Riad - Der erste tödlich verunglückte Fahrer seit fünf Jahren hat in der Karawane der Rallye Dakar Trauer und Bestürzung ausgelöst. Der portugiesische Motorradpilot Paulo Gonçalves kam am Sonntag auf der siebten Etappe von Riad nach Wadi al-Dawasir bei der Premiere des Events in Saudi-Arabien ums Leben. Der 40-Jährige starb in Folge eines Sturzes, auch schnelle Wiederbelebungsversuche an der Unfallstelle nach 276 gefahrenen Kilometern auf dem Abschnitt halfen nicht. Die Ärzte konnten im Krankenhaus nur noch den Tod des Teamkollegen des deutschen Fahrers Sebastian Bühler feststellen.
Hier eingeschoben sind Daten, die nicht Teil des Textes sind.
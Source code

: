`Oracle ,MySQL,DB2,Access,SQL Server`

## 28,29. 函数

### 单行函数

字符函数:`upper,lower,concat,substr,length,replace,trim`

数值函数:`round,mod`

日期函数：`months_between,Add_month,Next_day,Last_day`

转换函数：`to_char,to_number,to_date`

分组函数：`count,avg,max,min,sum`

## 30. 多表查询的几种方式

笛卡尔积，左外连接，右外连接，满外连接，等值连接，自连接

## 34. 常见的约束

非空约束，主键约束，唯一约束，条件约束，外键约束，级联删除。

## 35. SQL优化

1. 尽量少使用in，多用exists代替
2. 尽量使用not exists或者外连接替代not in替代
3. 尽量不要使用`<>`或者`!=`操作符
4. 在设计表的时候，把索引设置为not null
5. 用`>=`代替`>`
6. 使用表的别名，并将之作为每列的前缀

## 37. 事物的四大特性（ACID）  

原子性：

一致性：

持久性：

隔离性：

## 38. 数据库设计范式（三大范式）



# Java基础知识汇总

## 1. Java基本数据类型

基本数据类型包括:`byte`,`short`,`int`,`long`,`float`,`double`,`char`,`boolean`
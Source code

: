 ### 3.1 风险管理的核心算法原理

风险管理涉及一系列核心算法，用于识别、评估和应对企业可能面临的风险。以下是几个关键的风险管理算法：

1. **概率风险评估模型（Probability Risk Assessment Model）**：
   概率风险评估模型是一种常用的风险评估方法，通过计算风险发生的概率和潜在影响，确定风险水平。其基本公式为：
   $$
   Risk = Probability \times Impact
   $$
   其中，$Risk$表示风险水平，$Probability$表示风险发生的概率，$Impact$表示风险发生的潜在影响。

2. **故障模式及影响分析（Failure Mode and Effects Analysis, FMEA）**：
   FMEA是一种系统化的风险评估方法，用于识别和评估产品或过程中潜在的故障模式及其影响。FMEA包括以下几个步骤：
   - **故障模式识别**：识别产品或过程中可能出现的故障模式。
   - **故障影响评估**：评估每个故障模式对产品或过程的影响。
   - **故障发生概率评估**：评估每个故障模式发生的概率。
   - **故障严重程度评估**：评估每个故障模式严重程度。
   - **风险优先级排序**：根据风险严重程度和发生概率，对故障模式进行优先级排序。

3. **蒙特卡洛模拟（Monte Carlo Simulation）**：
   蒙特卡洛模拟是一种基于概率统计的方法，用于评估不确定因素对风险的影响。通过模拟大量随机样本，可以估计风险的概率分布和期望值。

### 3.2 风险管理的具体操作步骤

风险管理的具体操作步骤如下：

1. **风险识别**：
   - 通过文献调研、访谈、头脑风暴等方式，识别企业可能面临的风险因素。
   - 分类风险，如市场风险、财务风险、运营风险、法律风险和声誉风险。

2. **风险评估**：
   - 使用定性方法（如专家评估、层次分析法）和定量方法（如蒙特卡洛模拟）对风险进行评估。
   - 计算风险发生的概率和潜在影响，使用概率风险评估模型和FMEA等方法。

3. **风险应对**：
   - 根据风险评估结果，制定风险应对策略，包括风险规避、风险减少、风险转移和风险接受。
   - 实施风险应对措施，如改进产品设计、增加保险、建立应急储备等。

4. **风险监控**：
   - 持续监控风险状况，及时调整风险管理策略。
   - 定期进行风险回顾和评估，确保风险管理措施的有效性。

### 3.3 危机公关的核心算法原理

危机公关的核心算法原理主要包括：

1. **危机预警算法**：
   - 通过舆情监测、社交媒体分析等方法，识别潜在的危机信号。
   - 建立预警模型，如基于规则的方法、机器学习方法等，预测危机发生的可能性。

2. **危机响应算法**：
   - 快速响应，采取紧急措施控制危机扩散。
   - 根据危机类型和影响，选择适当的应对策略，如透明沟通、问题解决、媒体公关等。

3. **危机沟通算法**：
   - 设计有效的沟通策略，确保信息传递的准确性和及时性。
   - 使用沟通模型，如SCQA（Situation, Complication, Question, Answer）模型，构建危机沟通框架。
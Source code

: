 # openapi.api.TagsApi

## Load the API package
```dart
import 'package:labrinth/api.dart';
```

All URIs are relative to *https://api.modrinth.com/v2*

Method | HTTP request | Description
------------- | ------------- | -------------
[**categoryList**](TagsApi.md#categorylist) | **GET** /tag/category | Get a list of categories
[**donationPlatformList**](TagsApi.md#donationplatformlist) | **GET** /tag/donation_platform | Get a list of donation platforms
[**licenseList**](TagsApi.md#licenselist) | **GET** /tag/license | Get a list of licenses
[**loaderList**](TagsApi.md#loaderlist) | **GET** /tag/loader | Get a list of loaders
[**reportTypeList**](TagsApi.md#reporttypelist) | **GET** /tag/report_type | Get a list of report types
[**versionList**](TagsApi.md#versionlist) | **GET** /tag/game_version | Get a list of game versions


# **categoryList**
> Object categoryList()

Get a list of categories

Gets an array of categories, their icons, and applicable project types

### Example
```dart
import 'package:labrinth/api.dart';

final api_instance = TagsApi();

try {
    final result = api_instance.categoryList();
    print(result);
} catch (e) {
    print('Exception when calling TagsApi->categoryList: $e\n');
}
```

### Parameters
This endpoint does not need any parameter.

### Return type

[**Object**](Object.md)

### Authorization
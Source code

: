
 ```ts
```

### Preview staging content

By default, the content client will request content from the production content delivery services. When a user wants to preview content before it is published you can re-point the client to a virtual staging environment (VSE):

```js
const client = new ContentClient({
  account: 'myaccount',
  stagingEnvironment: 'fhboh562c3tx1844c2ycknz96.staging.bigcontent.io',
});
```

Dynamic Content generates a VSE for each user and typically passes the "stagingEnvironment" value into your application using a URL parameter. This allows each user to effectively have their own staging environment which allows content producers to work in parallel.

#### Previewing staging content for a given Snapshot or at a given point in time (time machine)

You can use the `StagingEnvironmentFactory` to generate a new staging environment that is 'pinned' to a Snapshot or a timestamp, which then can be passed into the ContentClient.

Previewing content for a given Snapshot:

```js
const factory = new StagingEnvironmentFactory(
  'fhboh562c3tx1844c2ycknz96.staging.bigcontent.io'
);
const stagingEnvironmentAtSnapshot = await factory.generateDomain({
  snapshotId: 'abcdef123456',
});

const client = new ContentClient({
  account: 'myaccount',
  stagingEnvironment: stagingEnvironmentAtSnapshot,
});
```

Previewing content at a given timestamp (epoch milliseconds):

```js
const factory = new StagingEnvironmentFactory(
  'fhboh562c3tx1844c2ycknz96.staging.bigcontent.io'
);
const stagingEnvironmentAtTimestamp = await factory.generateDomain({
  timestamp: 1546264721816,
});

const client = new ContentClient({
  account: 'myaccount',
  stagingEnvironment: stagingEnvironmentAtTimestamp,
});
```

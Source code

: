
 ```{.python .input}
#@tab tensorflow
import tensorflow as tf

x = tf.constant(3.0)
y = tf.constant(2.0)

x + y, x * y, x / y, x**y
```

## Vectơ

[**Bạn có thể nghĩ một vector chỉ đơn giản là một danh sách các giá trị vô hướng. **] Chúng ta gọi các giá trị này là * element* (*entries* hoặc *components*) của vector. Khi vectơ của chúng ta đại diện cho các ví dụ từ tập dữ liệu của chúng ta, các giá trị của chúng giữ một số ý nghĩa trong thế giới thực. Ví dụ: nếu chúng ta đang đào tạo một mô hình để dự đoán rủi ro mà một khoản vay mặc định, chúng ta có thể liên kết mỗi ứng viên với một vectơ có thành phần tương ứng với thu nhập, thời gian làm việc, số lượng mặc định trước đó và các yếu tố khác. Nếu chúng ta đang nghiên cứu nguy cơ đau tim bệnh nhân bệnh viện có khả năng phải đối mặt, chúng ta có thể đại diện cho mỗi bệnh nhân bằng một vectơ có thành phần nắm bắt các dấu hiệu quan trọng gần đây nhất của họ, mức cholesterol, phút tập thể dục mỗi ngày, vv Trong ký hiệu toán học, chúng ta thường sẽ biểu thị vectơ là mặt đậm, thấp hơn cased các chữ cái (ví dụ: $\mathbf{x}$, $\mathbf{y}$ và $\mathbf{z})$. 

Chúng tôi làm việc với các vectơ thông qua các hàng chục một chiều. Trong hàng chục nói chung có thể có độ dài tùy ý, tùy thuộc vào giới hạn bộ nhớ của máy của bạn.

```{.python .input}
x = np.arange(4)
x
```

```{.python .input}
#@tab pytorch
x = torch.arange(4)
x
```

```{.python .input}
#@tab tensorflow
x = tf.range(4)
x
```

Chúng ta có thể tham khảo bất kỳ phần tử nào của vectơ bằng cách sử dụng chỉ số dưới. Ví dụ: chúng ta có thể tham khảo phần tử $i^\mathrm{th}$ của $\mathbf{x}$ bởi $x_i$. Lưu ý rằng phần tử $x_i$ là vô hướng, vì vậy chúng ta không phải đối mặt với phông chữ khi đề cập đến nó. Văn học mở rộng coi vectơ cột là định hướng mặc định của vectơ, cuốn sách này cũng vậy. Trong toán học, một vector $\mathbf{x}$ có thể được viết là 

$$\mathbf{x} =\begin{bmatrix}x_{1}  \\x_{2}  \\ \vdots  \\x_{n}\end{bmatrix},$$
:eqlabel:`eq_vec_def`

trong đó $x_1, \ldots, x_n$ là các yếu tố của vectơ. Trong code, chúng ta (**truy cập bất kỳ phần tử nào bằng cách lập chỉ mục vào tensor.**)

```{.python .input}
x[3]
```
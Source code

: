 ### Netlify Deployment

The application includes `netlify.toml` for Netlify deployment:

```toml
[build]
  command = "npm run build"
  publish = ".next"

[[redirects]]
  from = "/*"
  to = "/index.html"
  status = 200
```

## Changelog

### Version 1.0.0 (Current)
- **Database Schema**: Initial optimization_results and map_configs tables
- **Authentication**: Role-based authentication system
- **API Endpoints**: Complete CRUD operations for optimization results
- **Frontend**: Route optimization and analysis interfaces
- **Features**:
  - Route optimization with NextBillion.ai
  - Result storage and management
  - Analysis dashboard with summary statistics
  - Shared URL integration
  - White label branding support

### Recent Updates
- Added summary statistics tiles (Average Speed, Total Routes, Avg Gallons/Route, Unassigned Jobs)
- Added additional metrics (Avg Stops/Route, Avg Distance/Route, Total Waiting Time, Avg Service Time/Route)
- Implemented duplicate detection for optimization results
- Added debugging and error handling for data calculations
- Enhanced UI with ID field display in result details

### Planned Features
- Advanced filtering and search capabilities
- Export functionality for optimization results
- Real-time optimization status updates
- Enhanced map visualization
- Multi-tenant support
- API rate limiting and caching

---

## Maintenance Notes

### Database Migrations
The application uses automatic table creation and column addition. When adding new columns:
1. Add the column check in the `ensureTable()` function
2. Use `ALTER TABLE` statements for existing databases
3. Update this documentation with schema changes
„Ein sehr trauriger Tag. Eine große Umarmung für die Familie und Freunde von Paulo Gonçalves“, twitterte der Spanier Fernando Alonso. Der zweimalige Formel-1-Weltmeister nimmt aktuell selbst erstmals an der Dakar teil. Während auch Spaniens Rallye-Ikone Carlos Sainz von einem „sehr traurigen Tag“ schrieb, würdigte sein Hero-Team Gonçalves als einen „wahren Champion und großartigen Menschen“.
Die Dakar wird ihre schrecklichen Schattenseiten einfach nicht los. Rund 70 Menschen kostete die legendärste aller Rallyes seit ihrer ersten Auflage 1979 schon das Leben. Dazu gehören neben Teilnehmern und Zuschauern auch Journalisten. „Die gesamte Dakar-Karawane spricht den Freunden und Verwandten ihr aufrichtiges Beileid aus“, hieß es in einem Tweet der Veranstalter. Doch auch nach dem Tod von Gonçalves wird es mit dem Event ungebremst weitergehen. Das war in der Vergangenheit schon immer so. Bereits an diesem Montag steht ein Rundkurs um Wadi al-Dawasir auf dem Programm.
Im Januar 2015 wurde der polnische Motorradfahrer Michal Hernik auf der dritten Etappe von San Juan nach Chilecito in Argentinien tot aufgefunden. Er war der bislang letzte Teilnehmer, der sein Leben ließ. Ein Jahr später starb ein 63-jähriger Zuschauer aus Bolivien, nachdem er von einem Auto erfasst worden war. Anschließend gab es weitere schwere Unfälle, bis zum Wochenende aber zumindest keinen Todesfall mehr. Doch die traurige Serie geht auch nach dem Umzug der Dakar von Südamerika nach Saudi-Arabien weiter.
„Die Rallye Dakar ist das gefährlichste Rennen der Welt. Dieses Jahr ist wieder ein Beweis dafür“, sagte Gonçalves Landsmann Bernardo Vilar dem portugiesischen Fernsehsender RTP. Der ehemalige Pilot nannte Gonçalves „sehr sehr stark. Er war extrem gut vorbereitet, für mich war er einer der stärksten Fahrer im Wettbewerb“.
Gonçalves absolvierte sein Dakar-Debüt bereits 2006 und war schon zum 13. Mal bei der Rallye dabei. Bei der diesjährigen Auflage hatte er nach sechs Etappen auf Rang 46 gelegen.